Okay, got it. And then can you guys just give a little color about how your new sort of California plays are doing, look like the production is pretty good this quarter? Robert F. Heinemann: Well, we have a number of smaller fields in and around our north midway operating area. These are kind of small opportunities. They've been at this point in the development cycle because they tend to be a higher viscosity oil, which takes longer to heat up, and are not quite as efficient. But when you look at the margins that we get in California today, and you look at the oil-gas price ratio that we enjoy today, we decided kind of late last year, we got to develop these properties. And so we're starting to see some response in some of those properties, and we expect that we actually expect that response to get better. And so, it's not a huge position for the company, but it's a nice little wedge over the next 3 to 4 years as these things start to come on.
The next question comes from Monroe Helm from Barrow, Hanley. H. Monroe Helm: Bob, I was just curious, if you can help us think through all the things that you're looking at, just at the CapEx for next year, what the timing of that would be, and how that would relate to your cash flows? Robert F. Heinemann: We, it's usually, Monroe, that -- it's usually a third quarter activity for us, we're right in the middle of it. I think it's a little bit premature for us to make the call. I'd think our capital planning right now probably indicates we'll be a little bit lower on capital, but we're still shooting to deliver that 12% to 14% of oil growth. Obviously that really depends on Diatomite performance, if we continue to go up the type curve we're on now, we'll feel really good about that. So if we get the response in the Diatomite, we won't have to spend as much capital on the Permian. That's probably what it will amount to. We'll look at that against several price scenarios. Probably our working assumption will be something like $90. And we'll probably run another case at $70, and we'll check the cash flows against those prices. We will set our goal on CapEx to be very much in line with our cash flows for next year. H. Monroe Helm: Okay. And how should we think about your gas production for next year? Do you think... Robert F. Heinemann: We'll be gas-short next year. We typically look at our consumption for our heavy oil properties against our production. I think we'll be about 70% of our consumption will come -- I mean 70% of our gas needs will come from our production. We are starting to hedge the buy, on the gas. And I would say, company-wide, if you look at our associated gas and our gas assets, next year on gas, we'll be something about 80 million a day, something like that, or is that right?

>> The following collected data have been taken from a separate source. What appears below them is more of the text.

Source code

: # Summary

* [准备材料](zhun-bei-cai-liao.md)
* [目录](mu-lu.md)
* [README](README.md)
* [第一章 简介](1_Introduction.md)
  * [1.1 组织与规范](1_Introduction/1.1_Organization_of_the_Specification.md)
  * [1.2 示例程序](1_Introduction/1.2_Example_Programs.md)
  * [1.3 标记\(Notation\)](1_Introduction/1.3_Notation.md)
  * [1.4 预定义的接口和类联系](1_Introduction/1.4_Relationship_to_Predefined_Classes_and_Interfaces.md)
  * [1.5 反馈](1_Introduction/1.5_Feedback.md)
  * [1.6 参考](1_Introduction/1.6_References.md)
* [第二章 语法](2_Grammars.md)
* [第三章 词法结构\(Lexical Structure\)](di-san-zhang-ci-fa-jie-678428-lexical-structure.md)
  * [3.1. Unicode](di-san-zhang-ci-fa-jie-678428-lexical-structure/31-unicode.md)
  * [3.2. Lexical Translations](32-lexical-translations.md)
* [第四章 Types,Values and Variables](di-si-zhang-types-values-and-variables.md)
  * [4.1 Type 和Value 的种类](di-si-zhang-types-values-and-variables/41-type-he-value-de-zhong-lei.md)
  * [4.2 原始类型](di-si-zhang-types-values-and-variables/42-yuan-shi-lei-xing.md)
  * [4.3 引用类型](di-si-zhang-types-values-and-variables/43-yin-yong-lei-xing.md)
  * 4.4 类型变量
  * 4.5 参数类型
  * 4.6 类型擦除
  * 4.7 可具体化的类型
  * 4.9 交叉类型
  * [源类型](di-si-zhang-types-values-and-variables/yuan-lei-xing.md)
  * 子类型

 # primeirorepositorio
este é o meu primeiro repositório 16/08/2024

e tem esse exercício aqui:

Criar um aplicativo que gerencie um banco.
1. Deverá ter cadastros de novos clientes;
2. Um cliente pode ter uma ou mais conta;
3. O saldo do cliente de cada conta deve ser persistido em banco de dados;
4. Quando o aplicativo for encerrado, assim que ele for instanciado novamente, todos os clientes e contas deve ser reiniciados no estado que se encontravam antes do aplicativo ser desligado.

Well that seems high. That includes the... So we'll be in the 40 million to 50 million a day range next year. Robert F. Heinemann: Well, let us come back to you on that, Monroe, on the gas forecast. That'll kind of be part of the outlook for next year as well. H. Monroe Helm: Okay. Just one other question. Are you seeing much or any help at all from lower service costs at this point in time in any -- in the areas you're operating in? And kind of what's your outlook for service costs for next year?
Well, when we look across the operations, California has been relatively steady from a cost standpoint. Only materials come up -- from a commodity standpoint have increased. In the Uinta, we have -- we're not seeing any reduction in cost yet. Activity continues to be relatively high. And margins there are good, and so I don't expect to see dramatic decreases in cost or in materials there. In the Permian, we're starting to see the first indications of reduced rig costs, so we've had a couple of opportunities to contract rigs that are a little bit lower priced than what we're currently at, but we're not seeing that in our completions at this point. The completion market continues to be very tight in the Permian, and we're continuing to forecast that going forward.
The next question comes from Jason Wangler from Wunderlich Securities. Jason A. Wangler: Just wanted to ask on the Ashley Forest stuff, that obviously with the acreage position there, what are your thoughts, as far as the rest of this year? How many wells you might be able to get in there and maybe even looking into '13, what you're expecting?
Now, are you referring just to Ashley Forest or the Lake Canyon and Ashley Forest? Jason A. Wangler: Just Ashley Forest. I was wondering how many you might be able to get there with that acreage position this year?
I think what we have planned right now is of the 60 wells that we're going to drill during the remainder of the year, I think a little less than half of those are going to be focused in the Ashley Forest. We -- we're in the permitting process right now. We just received the EIS. We had a number of categorical exclusion permits remaining from last year. But I would say we'll be in the 20 to 30 well range for the remainder of the year. Jason A. Wangler: Great. And maybe sticking on permits, but over in California, are you still seeing things kind of improving slowly, as you're working with the new regime, as far as getting permits and being able to kind of work a little more freely? Robert F. Heinemann: Absolutely, it's night and day difference -- different than it was just a few months ago. Our mantra for the present is that the regulatory environment is not a limiting step for us in California. So that feels good. We still have to dig out some from the impacts of the old approvals, and we're doing that. But the current relationship is very good. Current approvals are coming as requested and promised. So those types of things are getting turned around pretty promptly now.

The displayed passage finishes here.